Task to complete: What should you transcribe? Every line from the top of the records below through the line with "4629 | 658 |", exactly, and no pictures.
BEGIN
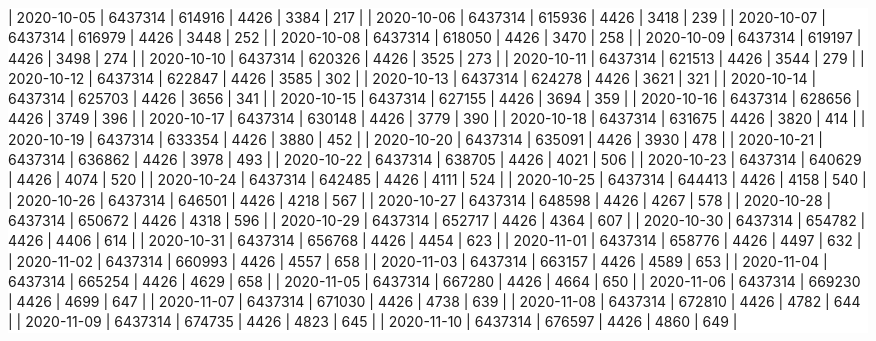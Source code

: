 | 2020-10-05 | 6437314 | 614916 | 4426 | 3384 | 217 |
| 2020-10-06 | 6437314 | 615936 | 4426 | 3418 | 239 |
| 2020-10-07 | 6437314 | 616979 | 4426 | 3448 | 252 |
| 2020-10-08 | 6437314 | 618050 | 4426 | 3470 | 258 |
| 2020-10-09 | 6437314 | 619197 | 4426 | 3498 | 274 |
| 2020-10-10 | 6437314 | 620326 | 4426 | 3525 | 273 |
| 2020-10-11 | 6437314 | 621513 | 4426 | 3544 | 279 |
| 2020-10-12 | 6437314 | 622847 | 4426 | 3585 | 302 |
| 2020-10-13 | 6437314 | 624278 | 4426 | 3621 | 321 |
| 2020-10-14 | 6437314 | 625703 | 4426 | 3656 | 341 |
| 2020-10-15 | 6437314 | 627155 | 4426 | 3694 | 359 |
| 2020-10-16 | 6437314 | 628656 | 4426 | 3749 | 396 |
| 2020-10-17 | 6437314 | 630148 | 4426 | 3779 | 390 |
| 2020-10-18 | 6437314 | 631675 | 4426 | 3820 | 414 |
| 2020-10-19 | 6437314 | 633354 | 4426 | 3880 | 452 |
| 2020-10-20 | 6437314 | 635091 | 4426 | 3930 | 478 |
| 2020-10-21 | 6437314 | 636862 | 4426 | 3978 | 493 |
| 2020-10-22 | 6437314 | 638705 | 4426 | 4021 | 506 |
| 2020-10-23 | 6437314 | 640629 | 4426 | 4074 | 520 |
| 2020-10-24 | 6437314 | 642485 | 4426 | 4111 | 524 |
| 2020-10-25 | 6437314 | 644413 | 4426 | 4158 | 540 |
| 2020-10-26 | 6437314 | 646501 | 4426 | 4218 | 567 |
| 2020-10-27 | 6437314 | 648598 | 4426 | 4267 | 578 |
| 2020-10-28 | 6437314 | 650672 | 4426 | 4318 | 596 |
| 2020-10-29 | 6437314 | 652717 | 4426 | 4364 | 607 |
| 2020-10-30 | 6437314 | 654782 | 4426 | 4406 | 614 |
| 2020-10-31 | 6437314 | 656768 | 4426 | 4454 | 623 |
| 2020-11-01 | 6437314 | 658776 | 4426 | 4497 | 632 |
| 2020-11-02 | 6437314 | 660993 | 4426 | 4557 | 658 |
| 2020-11-03 | 6437314 | 663157 | 4426 | 4589 | 653 |
| 2020-11-04 | 6437314 | 665254 | 4426 | 4629 | 658 |
| 2020-11-05 | 6437314 | 667280 | 4426 | 4664 | 650 |
| 2020-11-06 | 6437314 | 669230 | 4426 | 4699 | 647 |
| 2020-11-07 | 6437314 | 671030 | 4426 | 4738 | 639 |
| 2020-11-08 | 6437314 | 672810 | 4426 | 4782 | 644 |
| 2020-11-09 | 6437314 | 674735 | 4426 | 4823 | 645 |
| 2020-11-10 | 6437314 | 676597 | 4426 | 4860 | 649 |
END
Answer to this exercise:
Source code

: | 2020-10-05 | 6437314 | 614916 | 4426 | 3384 | 217 |
| 2020-10-06 | 6437314 | 615936 | 4426 | 3418 | 239 |
| 2020-10-07 | 6437314 | 616979 | 4426 | 3448 | 252 |
| 2020-10-08 | 6437314 | 618050 | 4426 | 3470 | 258 |
| 2020-10-09 | 6437314 | 619197 | 4426 | 3498 | 274 |
| 2020-10-10 | 6437314 | 620326 | 4426 | 3525 | 273 |
| 2020-10-11 | 6437314 | 621513 | 4426 | 3544 | 279 |
| 2020-10-12 | 6437314 | 622847 | 4426 | 3585 | 302 |
| 2020-10-13 | 6437314 | 624278 | 4426 | 3621 | 321 |
| 2020-10-14 | 6437314 | 625703 | 4426 | 3656 | 341 |
| 2020-10-15 | 6437314 | 627155 | 4426 | 3694 | 359 |
| 2020-10-16 | 6437314 | 628656 | 4426 | 3749 | 396 |
| 2020-10-17 | 6437314 | 630148 | 4426 | 3779 | 390 |
| 2020-10-18 | 6437314 | 631675 | 4426 | 3820 | 414 |
| 2020-10-19 | 6437314 | 633354 | 4426 | 3880 | 452 |
| 2020-10-20 | 6437314 | 635091 | 4426 | 3930 | 478 |
| 2020-10-21 | 6437314 | 636862 | 4426 | 3978 | 493 |
| 2020-10-22 | 6437314 | 638705 | 4426 | 4021 | 506 |
| 2020-10-23 | 6437314 | 640629 | 4426 | 4074 | 520 |
| 2020-10-24 | 6437314 | 642485 | 4426 | 4111 | 524 |
| 2020-10-25 | 6437314 | 644413 | 4426 | 4158 | 540 |
| 2020-10-26 | 6437314 | 646501 | 4426 | 4218 | 567 |
| 2020-10-27 | 6437314 | 648598 | 4426 | 4267 | 578 |
| 2020-10-28 | 6437314 | 650672 | 4426 | 4318 | 596 |
| 2020-10-29 | 6437314 | 652717 | 4426 | 4364 | 607 |
| 2020-10-30 | 6437314 | 654782 | 4426 | 4406 | 614 |
| 2020-10-31 | 6437314 | 656768 | 4426 | 4454 | 623 |
| 2020-11-01 | 6437314 | 658776 | 4426 | 4497 | 632 |
| 2020-11-02 | 6437314 | 660993 | 4426 | 4557 | 658 |
| 2020-11-03 | 6437314 | 663157 | 4426 | 4589 | 653 |
| 2020-11-04 | 6437314 | 665254 | 4426 | 4629 | 658 |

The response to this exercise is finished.